A shooter guns down twenty-six people in a church. Soon after, Debbie Elliott from NPR shows up, a stranger with a microphone. She says it's hard not to feel like a pariah when reporting in traumatic situations. So, how do you avoid that?
Planet Money's Noel King says the best way to write for radio is to not write. Instead? Tell.
Two solidly produced, fun stories from students at the Transom Traveling Workshop in Marfa, Texas. Both are well worth your listen.
"Radio is the most visual medium." Aviva DeKornfeld's story "After the Storm" is proof. So much so, it's just as much a photo essay as it is a radio story.
Jad Abumrad of Radiolab delivers the goods on sound design in radio stories. A must listen if you're thinking of sound designing your next radio story.
A recent story on NPR about the Confederate flag got Rob wondering about the practice of correcting interviewees in narration. Producer Zach Hirsch produced the story and he explains why he felt challenging the interviewee's viewpoints was necessary.
Greg Warner is one of Rob Rosenthal's favorite radio writers. He deftly put the "broken narrative" to good use in an episode of his NPR podcast "Rough Translation." In fact he's so good at it, you'd have no idea he was using it. What is the broken narrative? You'll have to listen.
Why is it so hard to sound like yourself when reading narration for radio stories? Transom's Viki Merrick offers some voicing coaching gold. You'll wanna take notes.
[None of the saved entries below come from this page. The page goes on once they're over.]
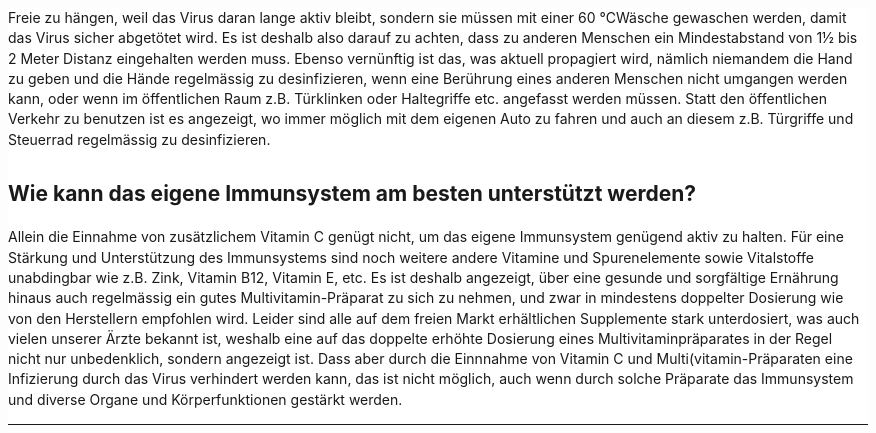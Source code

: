 Freie zu hängen, weil das Virus daran lange aktiv bleibt, sondern sie müssen mit einer 60 °CWäsche gewaschen werden, damit das Virus sicher abgetötet wird.
Es ist deshalb also darauf zu achten, dass zu anderen Menschen ein Mindestabstand von 1½ bis
2 Meter Distanz eingehalten werden muss. Ebenso vernünftig ist das, was aktuell propagiert wird,
nämlich niemandem die Hand zu geben und die Hände regelmässig zu desinfizieren, wenn eine
Berührung eines anderen Menschen nicht umgangen werden kann, oder wenn im öffentlichen
Raum z.B. Türklinken oder Haltegriffe etc. angefasst werden müssen. Statt den öffentlichen
Verkehr zu benutzen ist es angezeigt, wo immer möglich mit dem eigenen Auto zu fahren und
auch an diesem z.B. Türgriffe und Steuerrad regelmässig zu desinfizieren.

## Wie kann das eigene Immunsystem am besten unterstützt werden?

Allein die Einnahme von zusätzlichem Vitamin C genügt nicht, um das eigene Immunsystem
genügend aktiv zu halten. Für eine Stärkung und Unterstützung des Immunsystems sind noch
weitere andere Vitamine und Spurenelemente sowie Vitalstoffe unabdingbar wie z.B. Zink, Vitamin
B12, Vitamin E, etc. Es ist deshalb angezeigt, über eine gesunde und sorgfältige Ernährung hinaus
auch regelmässig ein gutes Multivitamin-Präparat zu sich zu nehmen, und zwar in mindestens
doppelter Dosierung wie von den Herstellern empfohlen wird. Leider sind alle auf dem freien Markt
erhältlichen Supplemente stark unterdosiert, was auch vielen unserer Ärzte bekannt ist, weshalb
eine auf das doppelte erhöhte Dosierung eines Multivitaminpräparates in der Regel nicht nur
unbedenklich, sondern angezeigt ist. Dass aber durch die Einnnahme von Vitamin C und Multi(vitamin-Präparaten eine Infizierung durch das Virus verhindert werden kann, das ist nicht
möglich, auch wenn durch solche Präparate das Immunsystem und diverse Organe und
Körperfunktionen gestärkt werden.


-----

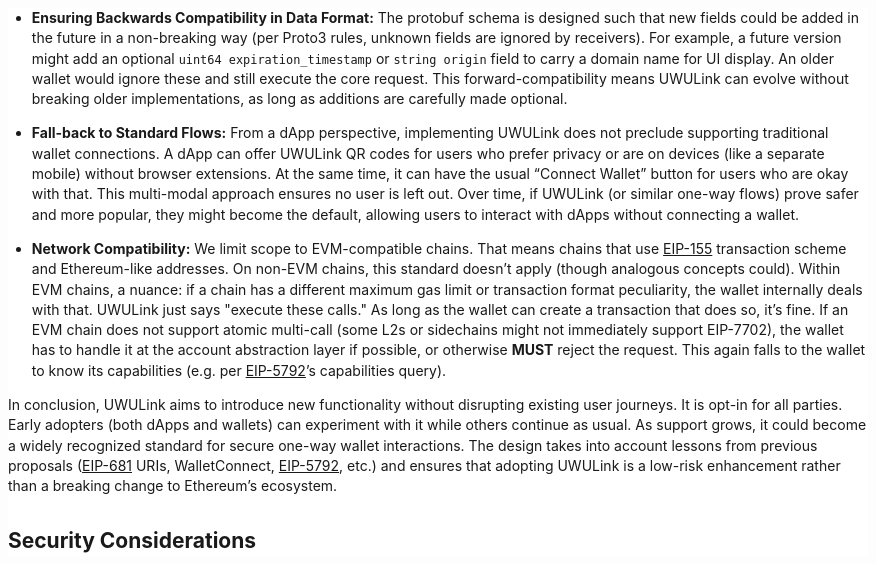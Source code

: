 
- **Ensuring Backwards Compatibility in Data Format:** The protobuf schema is designed such that new fields could be
  added in the future in a non-breaking way (per Proto3 rules, unknown fields are ignored by receivers). For example, a
  future version might add an optional `uint64 expiration_timestamp` or `string origin` field to carry a domain name for
  UI display. An older wallet would ignore these and still execute the core request. This forward-compatibility means
  UWULink can evolve without breaking older implementations, as long as additions are carefully made optional.

- **Fall-back to Standard Flows:** From a dApp perspective, implementing UWULink does not preclude supporting
  traditional wallet connections. A dApp can offer UWULink QR codes for users who prefer privacy or are on devices (like
  a separate mobile) without browser extensions. At the same time, it can have the usual “Connect Wallet” button for
  users who are okay with that. This multi-modal approach ensures no user is left out. Over time, if UWULink (or similar
  one-way flows) prove safer and more popular, they might become the default, allowing users to interact with dApps
  without connecting a wallet.

- **Network Compatibility:** We limit scope to EVM-compatible chains. That means chains that use [EIP-155] transaction
  scheme and Ethereum-like addresses. On non-EVM chains, this standard doesn’t apply (though analogous concepts could).
  Within EVM chains, a nuance: if a chain has a different maximum gas limit or transaction format peculiarity, the
  wallet internally deals with that. UWULink just says "execute these calls." As long as the wallet can create a
  transaction that does so, it’s fine. If an EVM chain does not support atomic multi-call (some L2s or sidechains might
  not immediately support EIP-7702), the wallet has to handle it at the account abstraction layer if possible, or
  otherwise **MUST** reject the request. This again falls to the wallet to know its capabilities (e.g. per [EIP-5792]’s
  capabilities query).

In conclusion, UWULink aims to introduce new functionality without disrupting existing user journeys. It is opt-in for
all parties. Early adopters (both dApps and wallets) can experiment with it while others continue as usual. As support
grows, it could become a widely recognized standard for secure one-way wallet interactions. The design takes into
account lessons from previous proposals ([EIP-681] URIs, WalletConnect, [EIP-5792], etc.) and ensures that adopting UWULink
is a low-risk enhancement rather than a breaking change to Ethereum’s ecosystem.



## Security Considerations


[EIP-155]: ./eip-155.md
[EIP-5792]: ./eip-5792.md
[EIP-7702]: ./eip-7702.md
[EIP-1193]: ./eip-1193.md
[EIP-1102]: ./eip-1102.md
[EIP-681]: ./eip-681.md
[ERC-1328]: ./eip-1328.md
[EIP-5792]: ./eip-5792.md
[EIP-831]: ./eip-831.md
[ERC-20]: ./eip-20.md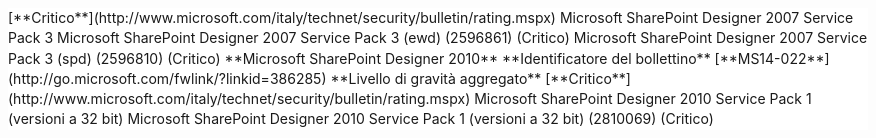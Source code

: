 </td>
<td style="border:1px solid black;">
[**Critico**](http://www.microsoft.com/italy/technet/security/bulletin/rating.mspx)

</td>
</tr>
<tr>
<td style="border:1px solid black;">
Microsoft SharePoint Designer 2007 Service Pack 3

</td>
<td style="border:1px solid black;">
Microsoft SharePoint Designer 2007 Service Pack 3 (ewd)  
(2596861)  
(Critico)  
Microsoft SharePoint Designer 2007 Service Pack 3 (spd)  
(2596810)  
(Critico)

</td>
</tr>
<tr>
<td style="border:1px solid black;" colspan="2">
**Microsoft SharePoint Designer 2010**

</td>
</tr>
<tr>
<td style="border:1px solid black;">
**Identificatore del bollettino**

</td>
<td style="border:1px solid black;">
[**MS14-022**](http://go.microsoft.com/fwlink/?linkid=386285)

</td>
</tr>
<tr>
<td style="border:1px solid black;">
**Livello di gravità aggregato**

</td>
<td style="border:1px solid black;">
[**Critico**](http://www.microsoft.com/italy/technet/security/bulletin/rating.mspx)

</td>
</tr>
<tr>
<td style="border:1px solid black;">
Microsoft SharePoint Designer 2010 Service Pack 1 (versioni a 32 bit)

</td>
<td style="border:1px solid black;">
Microsoft SharePoint Designer 2010 Service Pack 1 (versioni a 32 bit)  
(2810069)  
(Critico)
After teaching documentary storytelling for seventeen years, I feel confident in the advice I give students, most of the time. But, as soon as someone brings up sound design, I’m flummoxed. I feel like my advice is next to useless. Typically, what happens is this: a student feels like their story is boring so they want to throw some sound in — something from a sound effects library. They think it will make the story more dynamic. And, typically, I respond by saying, “If your story is boring, write better. Or, play around with the structure. Or, find better quotes. Don’t expect to solve a problem by tossing in some sound. It will end up sounding cheesy.” I do think that’s solid advice. But, in reality, there are times when a bit of sound design might actually help a story. Not to make it less boring, but to drive home a point or help the story be more visual. That’s when I return to my problem as an instructor: I don’t know how to help. But here’s the good news. I produce a podcast about audio storytelling and I can actually ask people for advice! And so, I did. My first stop was Matthew Boll. Matt works at Gimlet as a lead producer and music composer. Of particular interest to me was his work on Crimetown, a podcast on crime and politics in Providence, Rhode Island, that uses a lot of sound design. Matt and I covered quite a bit of ground but I feel like I’ve only started to understand how sound design works. So, consider this the first in an ongoing, from time-to-time, set of episodes on sound design that will appear over the next few months.
With the glut of first-person stories these days, how do you make yours stand out? Neil Sandell has some ideas.